Task directions: Going through the data below, please show each line containing the string "Called".
Segment Open
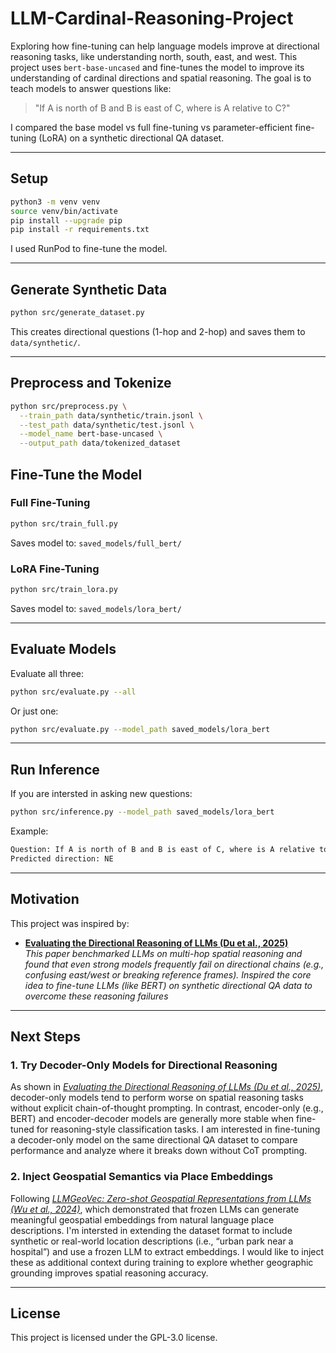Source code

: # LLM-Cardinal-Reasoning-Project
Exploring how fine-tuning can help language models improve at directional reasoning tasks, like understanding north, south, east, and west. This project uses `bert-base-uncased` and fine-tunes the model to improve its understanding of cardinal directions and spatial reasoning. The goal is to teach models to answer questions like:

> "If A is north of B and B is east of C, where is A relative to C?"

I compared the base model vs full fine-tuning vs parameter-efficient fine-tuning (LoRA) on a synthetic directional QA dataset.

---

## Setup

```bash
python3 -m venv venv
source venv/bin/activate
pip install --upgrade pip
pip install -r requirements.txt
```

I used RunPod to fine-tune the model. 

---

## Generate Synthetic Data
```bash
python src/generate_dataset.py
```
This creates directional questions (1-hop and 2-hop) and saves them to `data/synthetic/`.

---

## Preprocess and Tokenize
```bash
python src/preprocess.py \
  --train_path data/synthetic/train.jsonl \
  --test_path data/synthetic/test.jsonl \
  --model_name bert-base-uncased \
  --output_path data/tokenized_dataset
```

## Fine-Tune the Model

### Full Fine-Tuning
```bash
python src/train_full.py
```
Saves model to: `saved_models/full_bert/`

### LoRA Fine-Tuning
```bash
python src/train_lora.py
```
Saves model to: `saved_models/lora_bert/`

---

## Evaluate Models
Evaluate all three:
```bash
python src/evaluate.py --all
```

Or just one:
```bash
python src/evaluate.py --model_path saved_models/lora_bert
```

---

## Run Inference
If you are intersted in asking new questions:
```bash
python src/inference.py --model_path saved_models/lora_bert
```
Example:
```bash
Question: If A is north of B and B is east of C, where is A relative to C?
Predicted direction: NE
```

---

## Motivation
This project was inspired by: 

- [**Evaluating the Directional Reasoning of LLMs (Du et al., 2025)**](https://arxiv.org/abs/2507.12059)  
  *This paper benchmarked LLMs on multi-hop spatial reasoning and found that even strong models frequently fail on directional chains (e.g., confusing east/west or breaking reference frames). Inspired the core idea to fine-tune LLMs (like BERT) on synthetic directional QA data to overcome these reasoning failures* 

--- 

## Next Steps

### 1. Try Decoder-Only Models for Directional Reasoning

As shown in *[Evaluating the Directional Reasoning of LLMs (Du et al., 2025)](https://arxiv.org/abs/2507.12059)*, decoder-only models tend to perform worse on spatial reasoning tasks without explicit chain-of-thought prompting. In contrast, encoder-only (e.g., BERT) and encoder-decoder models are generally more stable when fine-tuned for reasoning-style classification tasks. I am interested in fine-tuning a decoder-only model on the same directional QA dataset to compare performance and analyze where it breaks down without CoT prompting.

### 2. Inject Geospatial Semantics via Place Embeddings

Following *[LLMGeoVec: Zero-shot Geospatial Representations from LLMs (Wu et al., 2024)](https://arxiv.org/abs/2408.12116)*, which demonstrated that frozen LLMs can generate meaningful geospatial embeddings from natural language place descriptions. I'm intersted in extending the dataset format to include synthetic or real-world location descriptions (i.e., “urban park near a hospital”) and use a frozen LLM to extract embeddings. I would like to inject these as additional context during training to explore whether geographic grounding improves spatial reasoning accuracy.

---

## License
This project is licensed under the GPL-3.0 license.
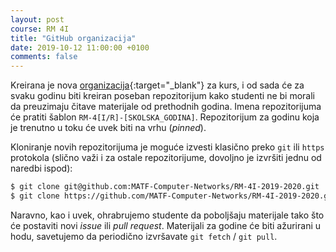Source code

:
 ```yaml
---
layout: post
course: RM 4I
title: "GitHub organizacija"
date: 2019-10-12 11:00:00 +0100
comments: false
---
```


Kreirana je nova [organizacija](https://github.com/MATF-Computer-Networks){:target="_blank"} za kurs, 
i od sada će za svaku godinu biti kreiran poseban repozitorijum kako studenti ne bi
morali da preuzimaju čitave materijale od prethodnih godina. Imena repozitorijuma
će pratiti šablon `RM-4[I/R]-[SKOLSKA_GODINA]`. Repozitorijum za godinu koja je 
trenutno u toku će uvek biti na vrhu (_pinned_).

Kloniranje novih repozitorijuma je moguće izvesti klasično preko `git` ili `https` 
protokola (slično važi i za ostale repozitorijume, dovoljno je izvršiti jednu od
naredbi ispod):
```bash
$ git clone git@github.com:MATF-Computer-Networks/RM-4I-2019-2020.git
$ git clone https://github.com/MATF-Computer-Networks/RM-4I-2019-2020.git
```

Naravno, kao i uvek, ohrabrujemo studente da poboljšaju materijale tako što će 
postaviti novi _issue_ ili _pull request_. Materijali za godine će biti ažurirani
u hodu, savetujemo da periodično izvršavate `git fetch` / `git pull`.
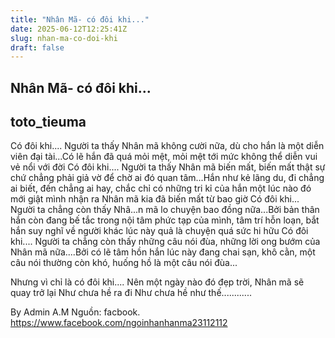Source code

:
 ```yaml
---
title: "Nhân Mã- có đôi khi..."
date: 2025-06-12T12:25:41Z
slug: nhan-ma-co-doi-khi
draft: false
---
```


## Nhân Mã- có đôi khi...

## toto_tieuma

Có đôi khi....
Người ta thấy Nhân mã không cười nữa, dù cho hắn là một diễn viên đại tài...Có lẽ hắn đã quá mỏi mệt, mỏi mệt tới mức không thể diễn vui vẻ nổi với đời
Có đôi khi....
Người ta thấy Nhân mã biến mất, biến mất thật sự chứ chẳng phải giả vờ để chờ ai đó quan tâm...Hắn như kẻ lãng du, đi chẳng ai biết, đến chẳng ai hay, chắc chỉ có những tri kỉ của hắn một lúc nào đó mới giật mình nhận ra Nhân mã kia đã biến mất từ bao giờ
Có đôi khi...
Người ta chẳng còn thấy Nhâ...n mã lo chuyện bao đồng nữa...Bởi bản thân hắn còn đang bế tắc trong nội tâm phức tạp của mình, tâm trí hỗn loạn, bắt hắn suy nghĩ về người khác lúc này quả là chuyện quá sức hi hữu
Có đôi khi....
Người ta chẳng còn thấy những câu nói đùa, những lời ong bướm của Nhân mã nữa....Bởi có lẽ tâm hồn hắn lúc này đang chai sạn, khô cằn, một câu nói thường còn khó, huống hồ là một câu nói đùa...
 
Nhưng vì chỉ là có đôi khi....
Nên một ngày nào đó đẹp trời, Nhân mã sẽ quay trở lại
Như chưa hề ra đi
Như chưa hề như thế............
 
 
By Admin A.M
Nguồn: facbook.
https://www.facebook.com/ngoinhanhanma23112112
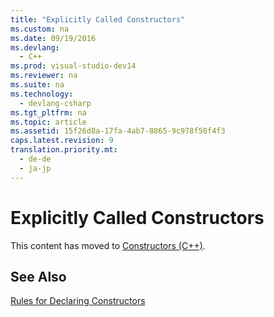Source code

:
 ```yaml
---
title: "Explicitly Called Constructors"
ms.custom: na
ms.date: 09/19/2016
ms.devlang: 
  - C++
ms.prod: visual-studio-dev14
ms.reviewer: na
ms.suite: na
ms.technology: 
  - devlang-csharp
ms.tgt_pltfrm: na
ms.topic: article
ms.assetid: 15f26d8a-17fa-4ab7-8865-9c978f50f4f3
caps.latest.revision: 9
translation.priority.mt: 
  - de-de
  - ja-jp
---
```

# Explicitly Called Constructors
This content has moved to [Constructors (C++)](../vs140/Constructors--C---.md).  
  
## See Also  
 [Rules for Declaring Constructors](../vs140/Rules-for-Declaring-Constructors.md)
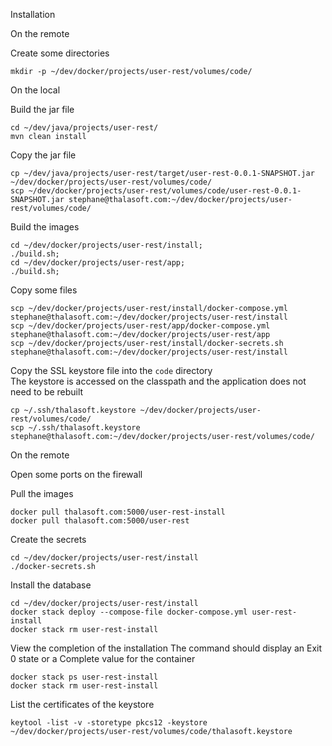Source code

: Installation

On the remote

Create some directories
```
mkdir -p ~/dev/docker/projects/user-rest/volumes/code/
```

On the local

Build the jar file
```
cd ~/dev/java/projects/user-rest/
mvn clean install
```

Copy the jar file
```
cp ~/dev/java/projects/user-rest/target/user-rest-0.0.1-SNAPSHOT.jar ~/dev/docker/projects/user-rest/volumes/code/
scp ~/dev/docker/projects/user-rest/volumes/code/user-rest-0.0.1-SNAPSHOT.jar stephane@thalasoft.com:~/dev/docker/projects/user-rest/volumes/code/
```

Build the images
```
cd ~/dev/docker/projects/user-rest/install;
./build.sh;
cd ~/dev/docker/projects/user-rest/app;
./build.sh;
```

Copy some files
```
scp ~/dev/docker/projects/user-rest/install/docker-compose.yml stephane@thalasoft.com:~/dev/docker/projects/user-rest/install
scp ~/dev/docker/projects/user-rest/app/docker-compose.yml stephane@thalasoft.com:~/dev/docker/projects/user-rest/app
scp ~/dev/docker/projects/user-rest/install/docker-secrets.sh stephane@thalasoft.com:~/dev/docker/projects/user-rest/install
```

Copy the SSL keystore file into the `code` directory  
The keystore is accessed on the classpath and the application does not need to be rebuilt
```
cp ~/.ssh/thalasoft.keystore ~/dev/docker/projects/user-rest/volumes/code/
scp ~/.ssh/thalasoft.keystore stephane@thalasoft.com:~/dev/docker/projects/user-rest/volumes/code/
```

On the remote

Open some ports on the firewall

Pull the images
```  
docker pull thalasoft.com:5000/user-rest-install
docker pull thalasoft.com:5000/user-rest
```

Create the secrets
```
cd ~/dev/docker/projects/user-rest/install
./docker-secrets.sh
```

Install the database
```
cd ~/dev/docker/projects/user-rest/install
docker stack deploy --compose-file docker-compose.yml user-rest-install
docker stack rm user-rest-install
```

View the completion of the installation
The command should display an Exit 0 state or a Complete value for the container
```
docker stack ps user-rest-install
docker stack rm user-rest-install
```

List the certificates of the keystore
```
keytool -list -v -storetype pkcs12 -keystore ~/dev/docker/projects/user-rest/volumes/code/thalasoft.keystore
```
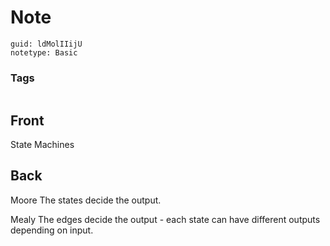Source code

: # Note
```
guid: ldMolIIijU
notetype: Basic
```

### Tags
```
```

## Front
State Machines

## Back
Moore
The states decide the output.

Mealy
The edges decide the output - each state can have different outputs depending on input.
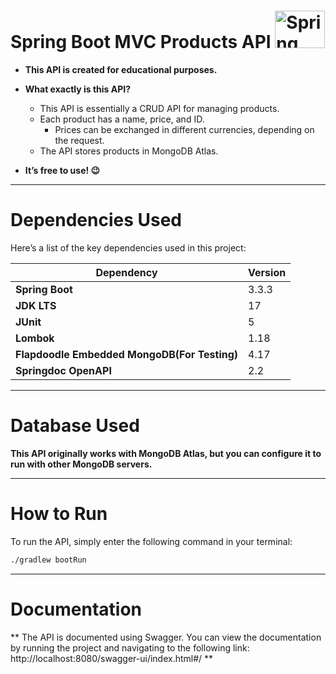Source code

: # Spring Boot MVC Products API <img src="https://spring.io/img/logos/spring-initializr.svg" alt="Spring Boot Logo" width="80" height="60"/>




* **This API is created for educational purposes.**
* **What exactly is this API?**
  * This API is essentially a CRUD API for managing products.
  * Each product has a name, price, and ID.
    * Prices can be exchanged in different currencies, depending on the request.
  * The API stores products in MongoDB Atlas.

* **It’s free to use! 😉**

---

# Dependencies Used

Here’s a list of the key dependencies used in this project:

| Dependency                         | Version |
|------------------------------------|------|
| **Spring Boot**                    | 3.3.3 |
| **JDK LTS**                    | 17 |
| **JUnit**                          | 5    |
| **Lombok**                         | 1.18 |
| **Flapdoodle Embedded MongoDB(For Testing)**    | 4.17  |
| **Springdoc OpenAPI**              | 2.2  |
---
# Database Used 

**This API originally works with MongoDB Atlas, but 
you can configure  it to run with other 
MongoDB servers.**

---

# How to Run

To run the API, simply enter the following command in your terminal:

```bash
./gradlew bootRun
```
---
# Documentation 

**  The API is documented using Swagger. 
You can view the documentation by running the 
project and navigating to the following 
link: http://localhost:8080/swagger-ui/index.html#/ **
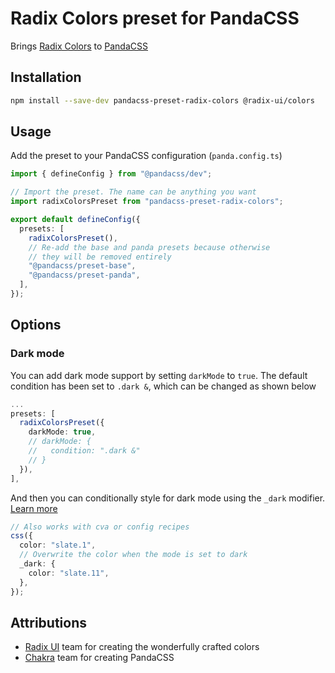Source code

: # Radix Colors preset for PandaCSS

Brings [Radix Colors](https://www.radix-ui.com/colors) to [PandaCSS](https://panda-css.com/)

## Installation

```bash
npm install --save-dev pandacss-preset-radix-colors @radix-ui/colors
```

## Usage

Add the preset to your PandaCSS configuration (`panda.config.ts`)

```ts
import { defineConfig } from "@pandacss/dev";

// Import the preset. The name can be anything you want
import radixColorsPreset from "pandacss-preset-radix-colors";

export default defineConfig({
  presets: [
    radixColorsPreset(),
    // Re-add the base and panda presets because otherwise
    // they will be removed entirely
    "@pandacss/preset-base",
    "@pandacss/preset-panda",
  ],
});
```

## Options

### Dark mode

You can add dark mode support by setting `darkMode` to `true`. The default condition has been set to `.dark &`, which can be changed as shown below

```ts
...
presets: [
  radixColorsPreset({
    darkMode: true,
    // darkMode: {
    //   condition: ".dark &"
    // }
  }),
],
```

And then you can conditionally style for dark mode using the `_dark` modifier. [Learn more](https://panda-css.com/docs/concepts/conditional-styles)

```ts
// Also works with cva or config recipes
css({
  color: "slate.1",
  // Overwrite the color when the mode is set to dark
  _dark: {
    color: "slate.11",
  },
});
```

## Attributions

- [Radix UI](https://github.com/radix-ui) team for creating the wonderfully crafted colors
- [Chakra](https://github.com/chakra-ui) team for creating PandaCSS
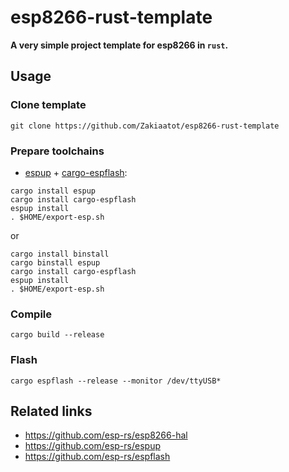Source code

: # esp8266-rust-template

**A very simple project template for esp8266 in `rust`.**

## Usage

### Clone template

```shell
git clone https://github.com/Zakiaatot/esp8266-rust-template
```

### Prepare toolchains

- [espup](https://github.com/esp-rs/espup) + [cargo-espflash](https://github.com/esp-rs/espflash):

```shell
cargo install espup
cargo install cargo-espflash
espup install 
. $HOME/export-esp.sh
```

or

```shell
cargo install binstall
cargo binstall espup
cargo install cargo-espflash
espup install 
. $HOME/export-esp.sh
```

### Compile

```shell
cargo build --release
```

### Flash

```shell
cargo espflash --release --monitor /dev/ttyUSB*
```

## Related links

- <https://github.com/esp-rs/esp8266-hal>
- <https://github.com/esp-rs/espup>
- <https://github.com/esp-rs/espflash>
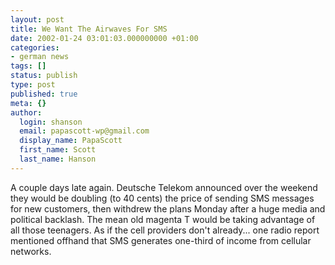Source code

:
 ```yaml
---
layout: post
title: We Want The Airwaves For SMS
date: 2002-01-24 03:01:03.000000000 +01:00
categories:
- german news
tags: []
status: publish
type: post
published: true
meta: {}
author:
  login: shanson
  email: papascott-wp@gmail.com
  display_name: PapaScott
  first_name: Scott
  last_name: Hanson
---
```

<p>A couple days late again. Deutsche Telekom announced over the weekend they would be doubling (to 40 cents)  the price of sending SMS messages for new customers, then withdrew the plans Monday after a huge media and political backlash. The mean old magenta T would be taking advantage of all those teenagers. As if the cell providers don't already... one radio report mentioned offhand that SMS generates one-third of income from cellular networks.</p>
Segment Closed
Answer to this task:
title: "Explicitly Called Constructors"
# Explicitly Called Constructors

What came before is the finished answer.